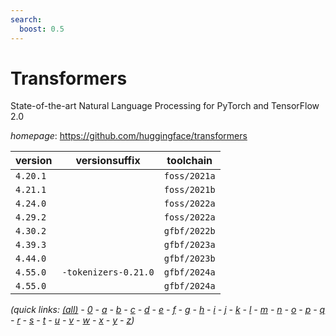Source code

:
 ```yaml
---
search:
  boost: 0.5
---
```

# Transformers

State-of-the-art Natural Language Processing for PyTorch and TensorFlow 2.0

*homepage*: <https://github.com/huggingface/transformers>

version | versionsuffix | toolchain
--------|---------------|----------
``4.20.1`` |  | ``foss/2021a``
``4.21.1`` |  | ``foss/2021b``
``4.24.0`` |  | ``foss/2022a``
``4.29.2`` |  | ``foss/2022a``
``4.30.2`` |  | ``gfbf/2022b``
``4.39.3`` |  | ``gfbf/2023a``
``4.44.0`` |  | ``gfbf/2023b``
``4.55.0`` | ``-tokenizers-0.21.0`` | ``gfbf/2024a``
``4.55.0`` |  | ``gfbf/2024a``


*(quick links: [(all)](../index.md) - [0](../0/index.md) - [a](../a/index.md) - [b](../b/index.md) - [c](../c/index.md) - [d](../d/index.md) - [e](../e/index.md) - [f](../f/index.md) - [g](../g/index.md) - [h](../h/index.md) - [i](../i/index.md) - [j](../j/index.md) - [k](../k/index.md) - [l](../l/index.md) - [m](../m/index.md) - [n](../n/index.md) - [o](../o/index.md) - [p](../p/index.md) - [q](../q/index.md) - [r](../r/index.md) - [s](../s/index.md) - [t](../t/index.md) - [u](../u/index.md) - [v](../v/index.md) - [w](../w/index.md) - [x](../x/index.md) - [y](../y/index.md) - [z](../z/index.md))*

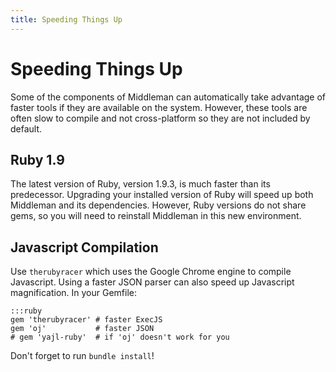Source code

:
 ```yaml
---
title: Speeding Things Up
---
```


# Speeding Things Up

Some of the components of Middleman can automatically take advantage of faster tools if they are available on the system. However, these tools are often slow to compile and not cross-platform so they are not included by default.

## Ruby 1.9

The latest version of Ruby, version 1.9.3, is much faster than its predecessor. Upgrading your installed version of Ruby will speed up both Middleman and its dependencies. However, Ruby versions do not share gems, so you will need to reinstall Middleman in this new environment.

## Javascript Compilation

Use `therubyracer` which uses the Google Chrome engine to compile Javascript. Using a faster JSON parser can also speed up Javascript magnification. In your Gemfile:

    :::ruby
    gem 'therubyracer' # faster ExecJS
    gem 'oj'           # faster JSON
    # gem 'yajl-ruby'  # if 'oj' doesn't work for you
    
Don't forget to run `bundle install`!
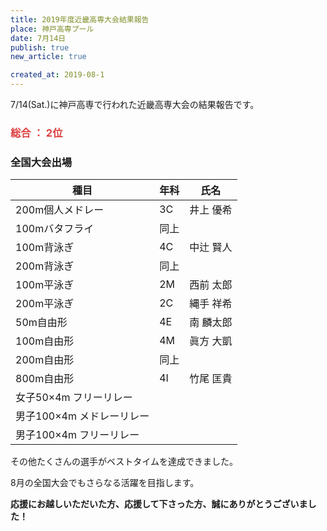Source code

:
 ```yaml
---
title: 2019年度近畿高専大会結果報告
place: 神戸高専プール
date: 7月14日
publish: true
new_article: true

created_at: 2019-08-1
---
```


7/14(Sat.)に神戸高専で行われた近畿高専大会の結果報告です。


### <span style="color:#dd4040;">総合  ：  2位


### 全国大会出場

種目|年科|氏名
---|---|---
200m個人メドレー|3C|井上 優希
100mバタフライ|同上
100m背泳ぎ|4C|中辻 賢人
200m背泳ぎ|同上
100m平泳ぎ|2M|西前 太郎
200m平泳ぎ|2C|縄手 祥希
50m自由形|4E|南 麟太郎
100m自由形|4M|眞方 大凱
200m自由形|同上
800m自由形|4I|竹尾 匡貴
女子50×4m フリーリレー|
男子100×4m メドレーリレー|
男子100×4m フリーリレー|


その他たくさんの選手がベストタイムを達成できました。

8月の全国大会でもさらなる活躍を目指します。

**応援にお越しいただいた方、応援して下さった方、誠にありがとうございました！**
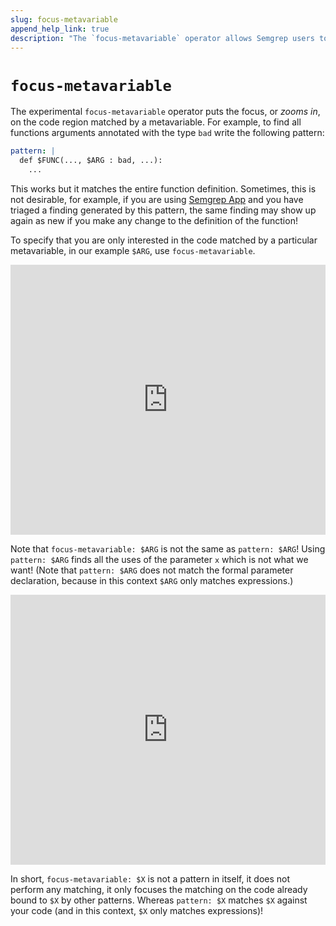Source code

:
 ```yaml
---
slug: focus-metavariable
append_help_link: true
description: "The `focus-metavariable` operator allows Semgrep users to narrow down the code matched by a rule, to focus on what really matters."
---
```


# `focus-metavariable`

The experimental `focus-metavariable` operator puts the focus, or _zooms in_, on the code region matched by a metavariable. For example, to find all functions arguments annotated with the type `bad` write the following pattern:

```yaml
pattern: |
  def $FUNC(..., $ARG : bad, ...):
    ...
```

This works but it matches the entire function definition. Sometimes, this is not desirable, for example, if you are using [Semgrep App](https://semgrep.dev/login) and you have triaged a finding generated by this pattern, the same finding may show up again as new if you make any change to the definition of the function!

To specify that you are only interested in the code matched by a particular metavariable, in our example `$ARG`, use `focus-metavariable`.

<iframe src="https://semgrep.dev/embed/editor?snippet=4kk8" border="0" frameBorder="0" width="100%" height="432"></iframe>

Note that `focus-metavariable: $ARG` is not the same as `pattern: $ARG`! Using `pattern: $ARG` finds all the uses of the parameter `x` which is not what we want! (Note that `pattern: $ARG` does not match the formal parameter declaration, because in this context `$ARG` only matches expressions.)

<iframe src="https://semgrep.dev/embed/editor?snippet=PPPe" border="0" frameBorder="0" width="100%" height="432"></iframe>

In short, `focus-metavariable: $X` is not a pattern in itself, it does not perform any matching, it only focuses the matching on the code already bound to `$X` by other patterns. Whereas `pattern: $X` matches `$X` against your code (and in this context, `$X` only matches expressions)!
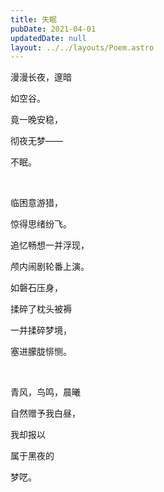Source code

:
 ```yaml
---
title: 失眠
pubDate: 2021-04-01
updatedDate: null
layout: ../../layouts/Poem.astro
---
```


漫漫长夜，邃暗

如空谷。

竟一晚安稳，

彻夜无梦——

不眠。

<br>

临困意游猎，

惊得思绪纷飞。

追忆畅想一并浮现，

颅内闹剧轮番上演。

如磐石压身，

揉碎了枕头被褥

一并揉碎梦境，

塞进朦胧悱恻。

<br>

青风，鸟鸣，晨曦

自然赠予我白昼，

我却报以

属于黑夜的

梦呓。

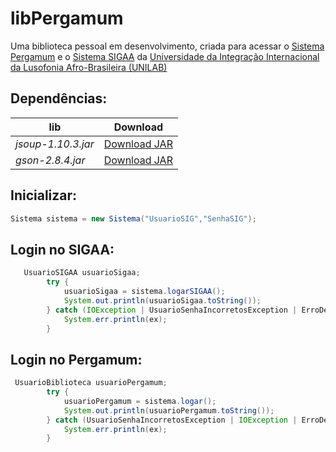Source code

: # libPergamum

Uma biblioteca pessoal em desenvolvimento, criada para acessar o [Sistema Pergamum](http://bibweb.unilab.edu.br) e o [Sistema SIGAA](https://sig.unilab.edu.br) da [Universidade da Integração Internacional da Lusofonia Afro-Brasileira (UNILAB)](http://unilab.edu.br/)

## Dependências:
|lib                 |Download                                                                                                 |
|--------------------|-----------------------------------------------------------------------------------------------------|
|*jsoup-1.10.3.jar*  |[Download JAR](https://jsoup.org/packages/jsoup-1.10.3.jar)                                          |
|*gson-2.8.4.jar*    |[Download JAR](http://central.maven.org/maven2/com/google/code/gson/gson/2.8.4/gson-2.8.4.jar)                |

## Inicializar:

```java
Sistema sistema = new Sistema("UsuarioSIG","SenhaSIG");
```
## Login no SIGAA:

```java
   UsuarioSIGAA usuarioSigaa;
        try {
            usuarioSigaa = sistema.logarSIGAA();
            System.out.println(usuarioSigaa.toString());
        } catch (IOException | UsuarioSenhaIncorretosException | ErroDesconhecidoLoginException ex) {
            System.err.println(ex);
        } 
```

## Login no Pergamum:

```java
 UsuarioBiblioteca usuarioPergamum;
        try {
            usuarioPergamum = sistema.logar();
            System.out.println(usuarioPergamum.toString());
        } catch (UsuarioSenhaIncorretosException | IOException | ErroDesconhecidoLoginException ex) {
            System.err.println(ex);
        }
```
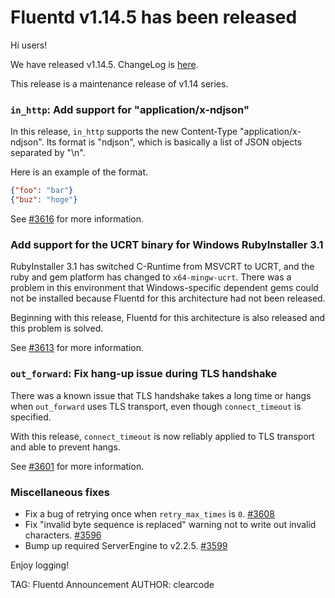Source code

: # Fluentd v1.14.5 has been released

Hi users!

We have released v1.14.5. ChangeLog is [here](https://github.com/fluent/fluentd/blob/master/CHANGELOG.md#release-v1145---20220209).

This release is a maintenance release of v1.14 series.

### `in_http`: Add support for "application/x-ndjson"

In this release, `in_http` supports the new Content-Type "application/x-ndjson".
Its format is "ndjson", which is basically a list of JSON objects separated by "\n".

Here is an example of the format.

```json
{"foo": "bar"}
{"buz": "hoge"}
```

See [#3616](https://github.com/fluent/fluentd/pull/3616) for more information.

### Add support for the UCRT binary for Windows RubyInstaller 3.1

RubyInstaller 3.1 has switched C-Runtime from MSVCRT to UCRT, and the ruby and
gem platform has changed to `x64-mingw-ucrt`.
There was a problem in this environment that Windows-specific dependent gems
could not be installed because Fluentd for this architecture had not been released.

Beginning with this release, Fluentd for this architecture is also released
and this problem is solved.

See [#3613](https://github.com/fluent/fluentd/pull/3613) for more information.

### `out_forward`: Fix hang-up issue during TLS handshake

There was a known issue that TLS handshake takes a long time or hangs when
`out_forward` uses TLS transport, even though `connect_timeout` is specified.

With this release, `connect_timeout` is now reliably applied to TLS transport
and able to prevent hangs.

See [#3601](https://github.com/fluent/fluentd/pull/3601) for more information.

### Miscellaneous fixes

* Fix a bug of retrying once when `retry_max_times` is `0`. [#3608](https://github.com/fluent/fluentd/pull/3608)
* Fix "invalid byte sequence is replaced" warning not to write out invalid characters. [#3596](https://github.com/fluent/fluentd/pull/3596)
* Bump up required ServerEngine to v2.2.5. [#3599](https://github.com/fluent/fluentd/pull/3599)

Enjoy logging!

TAG: Fluentd Announcement
AUTHOR: clearcode

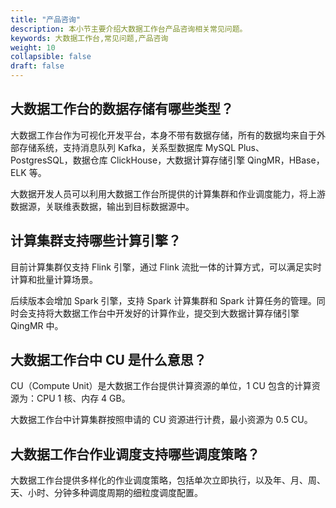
 ```yaml
---
title: "产品咨询"
description: 本小节主要介绍大数据工作台产品咨询相关常见问题。 
keywords: 大数据工作台,常见问题,产品咨询
weight: 10
collapsible: false
draft: false
---
```


## 大数据工作台的数据存储有哪些类型？

大数据工作台作为可视化开发平台，本身不带有数据存储，所有的数据均来自于外部存储系统，支持消息队列 Kafka，关系型数据库 MySQL Plus、PostgresSQL，数据仓库 ClickHouse，大数据计算存储引擎 QingMR，HBase，ELK 等。

大数据开发人员可以利用大数据工作台所提供的计算集群和作业调度能力，将上游数据源，关联维表数据，输出到目标数据源中。

## 计算集群支持哪些计算引擎？

目前计算集群仅支持 Flink 引擎，通过 Flink 流批一体的计算方式，可以满足实时计算和批量计算场景。

后续版本会增加 Spark 引擎，支持 Spark 计算集群和 Spark 计算任务的管理。同时会支持将大数据工作台中开发好的计算作业，提交到大数据计算存储引擎 QingMR 中。

## 大数据工作台中 CU 是什么意思？

CU（Compute Unit）是大数据工作台提供计算资源的单位，1 CU 包含的计算资源为：CPU 1 核、内存 4 GB。

大数据工作台中计算集群按照申请的 CU 资源进行计费，最小资源为 0.5 CU。

## 大数据工作台作业调度支持哪些调度策略？

大数据工作台提供多样化的作业调度策略，包括单次立即执行，以及年、月、周、天、小时、分钟多种调度周期的细粒度调度配置。

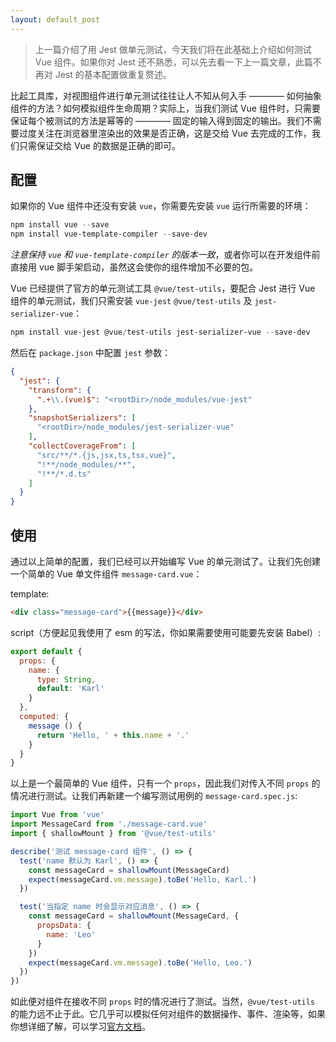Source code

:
 ```yaml
---
layout: default_post
---
```


> 上一篇介绍了用 Jest 做单元测试，今天我们将在此基础上介绍如何测试 Vue 组件。如果你对 Jest 还不熟悉，可以先去看一下上一篇文章，此篇不再对 Jest 的基本配置做重复赘述。

比起工具库，对视图组件进行单元测试往往让人不知从何入手 ———— 如何抽象组件的方法？如何模拟组件生命周期？实际上，当我们测试 Vue 组件时，只需要保证每个被测试的方法是幂等的 ———— 固定的输入得到固定的输出。我们不需要过度关注在浏览器里渲染出的效果是否正确，这是交给 Vue 去完成的工作，我们只需保证交给 Vue 的数据是正确的即可。

## 配置

如果你的 Vue 组件中还没有安装 `vue`，你需要先安装 `vue` 运行所需要的环境：

```powershell
npm install vue --save
npm install vue-template-compiler --save-dev
```

*注意保持 `vue` 和 `vue-template-compiler` 的版本一致*，或者你可以在开发组件前直接用 vue 脚手架启动，虽然这会使你的组件增加不必要的包。

Vue 已经提供了官方的单元测试工具 `@vue/test-utils`，要配合 Jest 进行 Vue 组件的单元测试，我们只需安装 `vue-jest` `@vue/test-utils` 及 `jest-serializer-vue`：

```powershell
npm install vue-jest @vue/test-utils jest-serializer-vue --save-dev
```

然后在 `package.json` 中配置 `jest` 参数：

```json
{
  "jest": {
    "transform": {
      ".+\\.(vue)$": "<rootDir>/node_modules/vue-jest"
    },
    "snapshotSerializers": [
      "<rootDir>/node_modules/jest-serializer-vue"
    ],
    "collectCoverageFrom": [
      "src/**/*.{js,jsx,ts,tsx,vue}",
      "!**/node_modules/**",
      "!**/*.d.ts"
    ]
  }
}
```

## 使用

通过以上简单的配置，我们已经可以开始编写 Vue 的单元测试了。让我们先创建一个简单的 Vue 单文件组件 `message-card.vue`：

template:

```html
<div class="message-card">{{message}}</div>
```

script（方便起见我使用了 esm 的写法，你如果需要使用可能要先安装 Babel）:

```javascript
export default {
  props: {
    name: {
      type: String,
      default: 'Karl'
    }
  },
  computed: {
    message () {
      return 'Hello, ' + this.name + '.'
    }
  }
}
```

以上是一个最简单的 Vue 组件，只有一个 `props`，因此我们对传入不同 `props` 的情况进行测试。让我们再新建一个编写测试用例的 `message-card.spec.js`:

```javascript
import Vue from 'vue'
import MessageCard from './message-card.vue'
import { shallowMount } from '@vue/test-utils'

describe('测试 message-card 组件', () => {
  test('name 默认为 Karl', () => {
    const messageCard = shallowMount(MessageCard)
    expect(messageCard.vm.message).toBe('Hello, Karl.')
  })

  test('当指定 name 时会显示对应消息', () => {
    const messageCard = shallowMount(MessageCard, {
      propsData: {
        name: 'Leo'
      }
    })
    expect(messageCard.vm.message).toBe('Hello, Leo.')
  })
})
```

如此便对组件在接收不同 `props` 时的情况进行了测试。当然，`@vue/test-utils` 的能力远不止于此。它几乎可以模拟任何对组件的数据操作、事件、渲染等，如果你想详细了解，可以学习[官方文档](https://vue-test-utils.vuejs.org/)。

> [PROBLEM TO WORK ON]:
Return every line in the listing that contains the word "faster".

> [EXPECTED ANSWER]:
Some of the components of Middleman can automatically take advantage of faster tools if they are available on the system. However, these tools are often slow to compile and not cross-platform so they are not included by default.
The latest version of Ruby, version 1.9.3, is much faster than its predecessor. Upgrading your installed version of Ruby will speed up both Middleman and its dependencies. However, Ruby versions do not share gems, so you will need to reinstall Middleman in this new environment.
Use `therubyracer` which uses the Google Chrome engine to compile Javascript. Using a faster JSON parser can also speed up Javascript magnification. In your Gemfile:
    gem 'therubyracer' # faster ExecJS
    gem 'oj'           # faster JSON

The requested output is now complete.